**ACTION ITEM:** Please set down exactly the lines of the listing below from the line containing "of client-to-node communication][Client-to-Node]" through the line containing "### Client-to-node certificate security", both lines included, leaving out all other lines.

*** Opening GIVEN INFORMATION ***

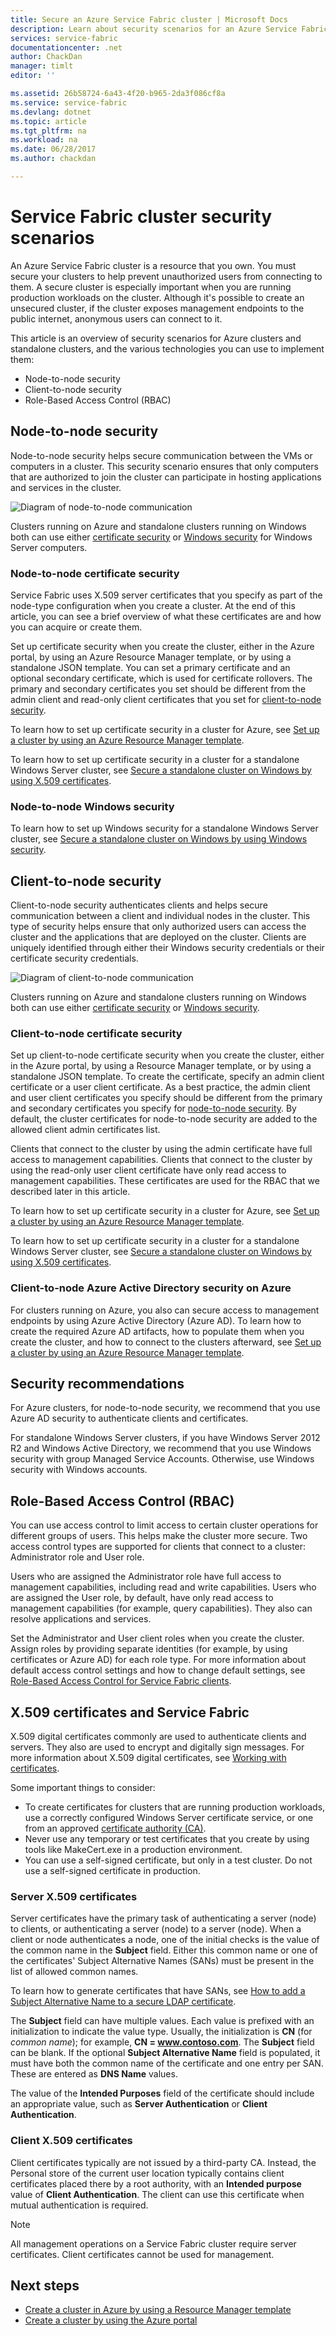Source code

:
 ```yaml
---
title: Secure an Azure Service Fabric cluster | Microsoft Docs
description: Learn about security scenarios for an Azure Service Fabric cluster, and the various technologies you can use to implement them.
services: service-fabric
documentationcenter: .net
author: ChackDan
manager: timlt
editor: ''

ms.assetid: 26b58724-6a43-4f20-b965-2da3f086cf8a
ms.service: service-fabric
ms.devlang: dotnet
ms.topic: article
ms.tgt_pltfrm: na
ms.workload: na
ms.date: 06/28/2017
ms.author: chackdan

---
```

# Service Fabric cluster security scenarios
An Azure Service Fabric cluster is a resource that you own. You must secure your clusters to help prevent unauthorized users from connecting to them. A secure cluster is especially important when you are running production workloads on the cluster. Although it's possible to create an unsecured cluster, if the cluster exposes management endpoints to the public internet, anonymous users can connect to it. 

This article is an overview of security scenarios for Azure clusters and standalone clusters, and the various technologies you can use to implement them:

* Node-to-node security
* Client-to-node security
* Role-Based Access Control (RBAC)

## Node-to-node security
Node-to-node security helps secure communication between the VMs or computers in a cluster. This security scenario ensures that only computers that are authorized to join the cluster can participate in hosting applications and services in the cluster.

![Diagram of node-to-node communication][Node-to-Node]

Clusters running on Azure and standalone clusters running on Windows both can use either [certificate security](https://msdn.microsoft.com/library/ff649801.aspx) or [Windows security](https://msdn.microsoft.com/library/ff649396.aspx) for Windows Server computers.

### Node-to-node certificate security
Service Fabric uses X.509 server certificates that you specify as part of the node-type configuration when you create a cluster. At the end of this article, you can see a brief overview of what these certificates are and how you can acquire or create them.

Set up certificate security when you create the cluster, either in the Azure portal, by using an Azure Resource Manager template, or by using a standalone JSON template. You can set a primary certificate and an optional secondary certificate, which is used for certificate rollovers. The primary and secondary certificates you set should be different from the admin client and read-only client certificates that you set for [client-to-node security](#client-to-node-security).

To learn how to set up certificate security in a cluster for Azure, see [Set up a cluster by using an Azure Resource Manager template](service-fabric-cluster-creation-via-arm.md).

To learn how to set up certificate security in a cluster for a standalone Windows Server cluster, see [Secure a standalone cluster on Windows by using X.509 certificates](service-fabric-windows-cluster-x509-security.md).

### Node-to-node Windows security
To learn how to set up Windows security for a standalone Windows Server cluster, see [Secure a standalone cluster on Windows by using Windows security](service-fabric-windows-cluster-windows-security.md).

## Client-to-node security
Client-to-node security authenticates clients and helps secure communication between a client and individual nodes in the cluster. This type of security helps ensure that only authorized users can access the cluster and the applications that are deployed on the cluster. Clients are uniquely identified through either their Windows security credentials or their certificate security credentials.

![Diagram of client-to-node communication][Client-to-Node]

Clusters running on Azure and standalone clusters running on Windows both can use either [certificate security](https://msdn.microsoft.com/library/ff649801.aspx) or [Windows security](https://msdn.microsoft.com/library/ff649396.aspx).

### Client-to-node certificate security
Set up client-to-node certificate security when you create the cluster, either in the Azure portal, by using a Resource Manager template, or by using a standalone JSON template. To create the certificate, specify an admin client certificate or a user client certificate. As a best practice, the admin client and user client certificates you specify should be different from the primary and secondary certificates you specify for [node-to-node security](#node-to-node-security). By default, the cluster certificates for node-to-node security are added to the allowed client admin certificates list.

Clients that connect to the cluster by using the admin certificate have full access to management capabilities. Clients that connect to the cluster by using the read-only user client certificate have only read access to management capabilities. These certificates are used for the RBAC that we described later in this article.

To learn how to set up certificate security in a cluster for Azure, see [Set up a cluster by using an Azure Resource Manager template](service-fabric-cluster-creation-via-arm.md).

To learn how to set up certificate security in a cluster for a standalone Windows Server cluster, see [Secure a standalone cluster on Windows by using X.509 certificates](service-fabric-windows-cluster-x509-security.md).

### Client-to-node Azure Active Directory security on Azure
For clusters running on Azure, you also can secure access to management endpoints by using Azure Active Directory (Azure AD). To learn how to create the required Azure AD artifacts, how to populate them when you create the cluster, and how to connect to the clusters afterward, see [Set up a cluster by using an Azure Resource Manager template](service-fabric-cluster-creation-via-arm.md).

## Security recommendations
For Azure clusters, for node-to-node security, we recommend that you use Azure AD security to authenticate clients and certificates.

For standalone Windows Server clusters, if you have Windows Server 2012 R2 and Windows Active Directory, we recommend that you use Windows security with group Managed Service Accounts. Otherwise, use Windows security with Windows accounts.

## Role-Based Access Control (RBAC)
You can use access control to limit access to certain cluster operations for different groups of users. This helps make the cluster more secure. Two access control types are supported for clients that connect to a cluster: Administrator role and User role.

Users who are assigned the Administrator role have full access to management capabilities, including read and write capabilities. Users who are assigned the User role, by default, have only read access to management capabilities (for example, query capabilities). They also can resolve applications and services.

Set the Administrator and User client roles when you create the cluster. Assign roles by providing separate identities (for example, by using certificates or Azure AD) for each role type. For more information about default access control settings and how to change default settings, see [Role-Based Access Control for Service Fabric clients](service-fabric-cluster-security-roles.md).

## X.509 certificates and Service Fabric
X.509 digital certificates commonly are used to authenticate clients and servers. They also are used to encrypt and digitally sign messages. For more information about X.509 digital certificates, see [Working with certificates](http://msdn.microsoft.com/library/ms731899.aspx).

Some important things to consider:

* To create certificates for clusters that are running production workloads, use a correctly configured Windows Server certificate service, or one from an approved [certificate authority (CA)](https://en.wikipedia.org/wiki/Certificate_authority).
* Never use any temporary or test certificates that you create by using tools like MakeCert.exe in a production environment.
* You can use a self-signed certificate, but only in a test cluster. Do not use a self-signed certificate in production.

### Server X.509 certificates
Server certificates have the primary task of authenticating a server (node) to clients, or authenticating a server (node) to a server (node). When a client or node authenticates a node, one of the initial checks is the value of the common name in the **Subject** field. Either this common name or one of the certificates' Subject Alternative Names (SANs) must be present in the list of allowed common names.

To learn how to generate certificates that have SANs, see [How to add a Subject Alternative Name to a secure LDAP certificate](http://support.microsoft.com/kb/931351).

The **Subject** field can have multiple values. Each value is prefixed with an initialization to indicate the value type. Usually, the initialization is **CN** (for *common name*); for example, **CN = www.contoso.com**. The **Subject** field can be blank. If the optional **Subject Alternative Name** field is populated, it must have both the common name of the certificate and one entry per SAN. These are entered as **DNS Name** values.

The value of the **Intended Purposes** field of the certificate should include an appropriate value, such as **Server Authentication** or **Client Authentication**.

### Client X.509 certificates
Client certificates typically are not issued by a third-party CA. Instead, the Personal store of the current user location typically contains client certificates placed there by a root authority, with an **Intended purpose** value of **Client Authentication**. The client can use this certificate when mutual authentication is required.

> [!NOTE]
> All management operations on a Service Fabric cluster require server certificates. Client certificates cannot be used for management.
> 
> 

## Next steps
* [Create a cluster in Azure by using a Resource Manager template](service-fabric-cluster-creation-via-arm.md) 
* [Create a cluster by using the Azure portal](service-fabric-cluster-creation-via-portal.md)

<!--Image references-->
[Node-to-Node]: ./media/service-fabric-cluster-security/node-to-node.png
[Client-to-Node]: ./media/service-fabric-cluster-security/client-to-node.png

*** Closing GIVEN INFORMATION ***

**ANSWER FOR THE TASK:**
![Diagram of client-to-node communication][Client-to-Node]

Clusters running on Azure and standalone clusters running on Windows both can use either [certificate security](https://msdn.microsoft.com/library/ff649801.aspx) or [Windows security](https://msdn.microsoft.com/library/ff649396.aspx).

### Client-to-node certificate security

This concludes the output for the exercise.